How to find reminder of $m^{x}$ divided by $n$ using Euler's and Fermat's little theorem

Question

How do you find reminder of $m^{x}$ divided by $n$ using Euler's and Fermat's little theorem? Can anyone show me step-by-step how to apply Fermat's little theorem and Euler's theorem?

Example: What is the remainder of $59^{28}$ divided by $7$?

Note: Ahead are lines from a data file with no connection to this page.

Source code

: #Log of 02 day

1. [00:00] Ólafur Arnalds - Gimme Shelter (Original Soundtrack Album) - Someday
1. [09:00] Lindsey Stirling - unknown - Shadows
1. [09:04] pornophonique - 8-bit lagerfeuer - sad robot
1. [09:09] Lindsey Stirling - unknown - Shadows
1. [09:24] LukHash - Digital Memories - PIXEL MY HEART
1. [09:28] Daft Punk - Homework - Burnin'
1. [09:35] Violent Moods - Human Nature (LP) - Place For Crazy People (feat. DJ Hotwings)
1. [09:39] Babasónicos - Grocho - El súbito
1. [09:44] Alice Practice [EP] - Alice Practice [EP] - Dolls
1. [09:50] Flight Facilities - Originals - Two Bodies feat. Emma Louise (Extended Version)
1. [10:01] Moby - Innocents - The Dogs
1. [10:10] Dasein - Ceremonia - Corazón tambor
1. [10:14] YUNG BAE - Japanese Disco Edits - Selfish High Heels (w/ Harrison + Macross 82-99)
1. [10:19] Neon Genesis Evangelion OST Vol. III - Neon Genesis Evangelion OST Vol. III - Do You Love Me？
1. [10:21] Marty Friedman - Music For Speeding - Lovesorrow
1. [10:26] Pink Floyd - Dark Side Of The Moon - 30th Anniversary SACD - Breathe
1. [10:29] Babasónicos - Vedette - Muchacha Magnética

The following is the way I know how to do these types of problems:

$59^{28} = (56+3)^{28}$... since $7|56$ then we are left with

$3^{28} = 3^{2*2*7} = 3^{4*7} = 81^{7} = (77+4)^{7}$... since $7|77$ then we are left with

$4^{7} = 4^3*4^{4} = 64*4^{4} = (63+1)*4^{4}$... since $7|63$ then we are left with

$1*4^{4} = 4^4 = 4^3*4 = 64*4 = (63+1)*4$... since $7|63$ then we are left with 4

Since we are left with just 4, we can just do: $4\mod{7} = 4$

So the remainder is 4!

Answer 1

Applying Fermat's little theorem:

$$ \begin{align*} 7 \not\mid 59 &\implies 59^{6} \equiv 1 \pmod{7} \\ &\implies 59^{28} \equiv 59^{6(4) + 4} \equiv (59^6)^459^{4} \equiv 1^459^4 \equiv 59^4 \equiv 3^4\equiv 4\pmod{7} \end{align*} $$

Applying Euler's theorem: $$ \begin{align*} \gcd(59,7) = 1 &\implies 59^{6} \equiv 1 \pmod{7} \\ &\implies 59^{28} \equiv 59^{6(4) + 4} \equiv (59^6)^459^{4} \equiv 1^459^4 \equiv 59^4 \equiv 3^4\equiv 4\pmod{7} \end{align*} $$

The two theorems' applications are essentially the same here because Euler's theorem generalizes Fermat's little theorem from prime modulus to non-prime modulus. Since 7 is prime, Fermat's little theorem suffices.